Ganadora del Premio Ciudad de Barcelona 1999 con la novela Luna lunera, Rosa Regás ha publicado también numerosos artículos. El libro de viajes Viaje a la luz del Cham (1995), de relatos Pobre corazón (996), así como cuentos en antologías.
El 18 de octubre del 2001 ganó el Premio Planeta con la novela La canción de Dorotea, construida, según explicó, a partir del deseo que tienen las protagonistas de ser otra persona.

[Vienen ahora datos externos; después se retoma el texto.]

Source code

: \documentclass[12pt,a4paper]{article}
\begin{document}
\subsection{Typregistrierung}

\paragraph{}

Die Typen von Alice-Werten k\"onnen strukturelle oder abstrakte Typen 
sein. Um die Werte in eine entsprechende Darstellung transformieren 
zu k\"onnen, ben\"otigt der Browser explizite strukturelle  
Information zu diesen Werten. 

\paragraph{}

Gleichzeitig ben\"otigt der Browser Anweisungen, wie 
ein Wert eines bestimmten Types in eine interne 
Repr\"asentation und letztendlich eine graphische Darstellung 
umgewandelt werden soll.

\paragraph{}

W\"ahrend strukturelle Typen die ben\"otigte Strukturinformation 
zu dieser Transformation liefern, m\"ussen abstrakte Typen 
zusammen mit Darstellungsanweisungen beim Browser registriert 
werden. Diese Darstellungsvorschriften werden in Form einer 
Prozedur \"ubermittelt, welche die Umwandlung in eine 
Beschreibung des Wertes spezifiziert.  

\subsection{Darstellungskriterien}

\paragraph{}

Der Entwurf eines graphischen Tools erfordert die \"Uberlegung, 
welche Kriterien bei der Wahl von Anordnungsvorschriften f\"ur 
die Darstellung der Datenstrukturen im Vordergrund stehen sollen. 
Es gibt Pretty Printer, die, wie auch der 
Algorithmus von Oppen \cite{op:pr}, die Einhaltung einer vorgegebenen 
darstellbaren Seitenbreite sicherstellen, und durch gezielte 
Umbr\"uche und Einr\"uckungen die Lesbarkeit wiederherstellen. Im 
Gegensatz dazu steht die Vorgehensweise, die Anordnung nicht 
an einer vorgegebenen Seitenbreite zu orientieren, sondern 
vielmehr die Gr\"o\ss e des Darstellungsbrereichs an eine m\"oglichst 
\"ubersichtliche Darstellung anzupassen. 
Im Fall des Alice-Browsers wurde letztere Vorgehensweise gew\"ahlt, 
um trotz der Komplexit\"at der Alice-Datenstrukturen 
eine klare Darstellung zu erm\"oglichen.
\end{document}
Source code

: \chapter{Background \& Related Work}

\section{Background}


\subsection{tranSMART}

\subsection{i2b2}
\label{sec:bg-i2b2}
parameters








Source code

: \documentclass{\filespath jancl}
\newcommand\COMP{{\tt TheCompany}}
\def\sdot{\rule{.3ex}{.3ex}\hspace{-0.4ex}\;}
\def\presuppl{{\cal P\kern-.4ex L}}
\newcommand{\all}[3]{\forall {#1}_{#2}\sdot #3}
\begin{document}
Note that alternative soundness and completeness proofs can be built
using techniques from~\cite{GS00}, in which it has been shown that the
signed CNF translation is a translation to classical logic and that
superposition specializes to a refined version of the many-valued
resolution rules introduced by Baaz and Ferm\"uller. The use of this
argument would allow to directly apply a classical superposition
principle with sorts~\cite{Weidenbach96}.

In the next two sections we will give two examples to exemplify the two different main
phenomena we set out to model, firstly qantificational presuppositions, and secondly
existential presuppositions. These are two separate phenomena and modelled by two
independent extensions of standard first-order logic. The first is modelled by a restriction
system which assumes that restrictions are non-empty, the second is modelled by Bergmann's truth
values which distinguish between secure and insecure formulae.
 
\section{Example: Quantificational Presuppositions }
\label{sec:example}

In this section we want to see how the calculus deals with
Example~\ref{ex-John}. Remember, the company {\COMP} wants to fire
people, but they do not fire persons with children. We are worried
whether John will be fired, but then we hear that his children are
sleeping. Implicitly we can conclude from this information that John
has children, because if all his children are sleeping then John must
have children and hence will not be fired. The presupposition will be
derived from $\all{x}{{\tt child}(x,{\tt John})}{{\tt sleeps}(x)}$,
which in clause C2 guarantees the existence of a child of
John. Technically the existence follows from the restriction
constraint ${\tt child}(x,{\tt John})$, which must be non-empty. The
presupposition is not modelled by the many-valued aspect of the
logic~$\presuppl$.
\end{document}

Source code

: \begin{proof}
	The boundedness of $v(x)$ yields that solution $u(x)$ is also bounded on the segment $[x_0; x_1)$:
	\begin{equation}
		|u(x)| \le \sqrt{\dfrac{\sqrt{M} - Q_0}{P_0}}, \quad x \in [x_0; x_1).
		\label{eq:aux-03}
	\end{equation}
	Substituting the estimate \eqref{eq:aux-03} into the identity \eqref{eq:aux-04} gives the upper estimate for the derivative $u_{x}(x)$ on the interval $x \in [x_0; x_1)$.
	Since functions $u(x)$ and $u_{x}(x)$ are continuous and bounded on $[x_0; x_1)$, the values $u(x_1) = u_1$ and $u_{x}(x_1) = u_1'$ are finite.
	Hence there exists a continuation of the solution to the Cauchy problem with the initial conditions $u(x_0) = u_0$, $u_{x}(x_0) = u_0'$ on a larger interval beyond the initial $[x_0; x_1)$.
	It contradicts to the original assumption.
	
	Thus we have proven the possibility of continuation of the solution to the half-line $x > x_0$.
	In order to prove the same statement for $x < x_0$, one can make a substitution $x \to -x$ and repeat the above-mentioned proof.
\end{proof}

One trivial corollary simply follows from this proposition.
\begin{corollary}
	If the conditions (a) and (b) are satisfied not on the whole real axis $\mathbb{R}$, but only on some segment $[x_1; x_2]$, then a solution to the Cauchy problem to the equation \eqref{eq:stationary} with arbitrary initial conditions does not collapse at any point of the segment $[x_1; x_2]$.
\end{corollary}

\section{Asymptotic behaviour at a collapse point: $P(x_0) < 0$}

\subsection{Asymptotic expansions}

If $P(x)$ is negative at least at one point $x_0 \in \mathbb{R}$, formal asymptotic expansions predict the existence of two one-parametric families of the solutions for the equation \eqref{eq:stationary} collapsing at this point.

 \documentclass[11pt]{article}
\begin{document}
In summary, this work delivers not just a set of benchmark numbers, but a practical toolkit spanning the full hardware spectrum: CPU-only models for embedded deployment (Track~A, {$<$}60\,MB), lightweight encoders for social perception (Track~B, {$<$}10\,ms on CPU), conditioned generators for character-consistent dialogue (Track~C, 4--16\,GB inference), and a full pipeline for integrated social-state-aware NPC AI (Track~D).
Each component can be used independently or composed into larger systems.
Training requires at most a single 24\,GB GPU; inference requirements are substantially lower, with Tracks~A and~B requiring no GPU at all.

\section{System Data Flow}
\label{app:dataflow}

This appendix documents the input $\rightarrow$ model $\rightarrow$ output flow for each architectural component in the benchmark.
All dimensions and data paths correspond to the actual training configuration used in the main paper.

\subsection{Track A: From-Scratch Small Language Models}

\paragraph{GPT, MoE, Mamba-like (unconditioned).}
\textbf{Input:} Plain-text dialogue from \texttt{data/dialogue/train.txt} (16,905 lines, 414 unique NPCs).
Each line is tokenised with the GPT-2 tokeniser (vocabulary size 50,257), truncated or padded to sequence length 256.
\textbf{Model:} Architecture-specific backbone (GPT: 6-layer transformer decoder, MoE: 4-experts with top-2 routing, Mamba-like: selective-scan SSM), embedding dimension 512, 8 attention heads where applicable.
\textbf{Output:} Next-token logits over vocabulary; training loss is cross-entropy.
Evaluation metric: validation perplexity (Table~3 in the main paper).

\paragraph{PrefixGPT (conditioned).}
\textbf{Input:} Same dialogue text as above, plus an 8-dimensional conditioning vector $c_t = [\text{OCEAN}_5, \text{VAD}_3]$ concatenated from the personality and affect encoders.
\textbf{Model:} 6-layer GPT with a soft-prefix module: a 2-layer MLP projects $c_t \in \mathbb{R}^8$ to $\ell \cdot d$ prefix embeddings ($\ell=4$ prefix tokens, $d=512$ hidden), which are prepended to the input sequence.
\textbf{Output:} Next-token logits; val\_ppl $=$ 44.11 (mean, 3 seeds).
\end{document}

En la actualidad, Regás colabora en publicaciones periódicas, en programas de radio y en revistas de viaje y de opinión, y ha formado parte de los jurados Premio Príncipe de Asturias de Artes y de las Letras, Premio de Novela Café Gijón, Nadal de Novela, Internacional de Novela Alfaguara, y Premio Ortega y Gasset de Periodismo.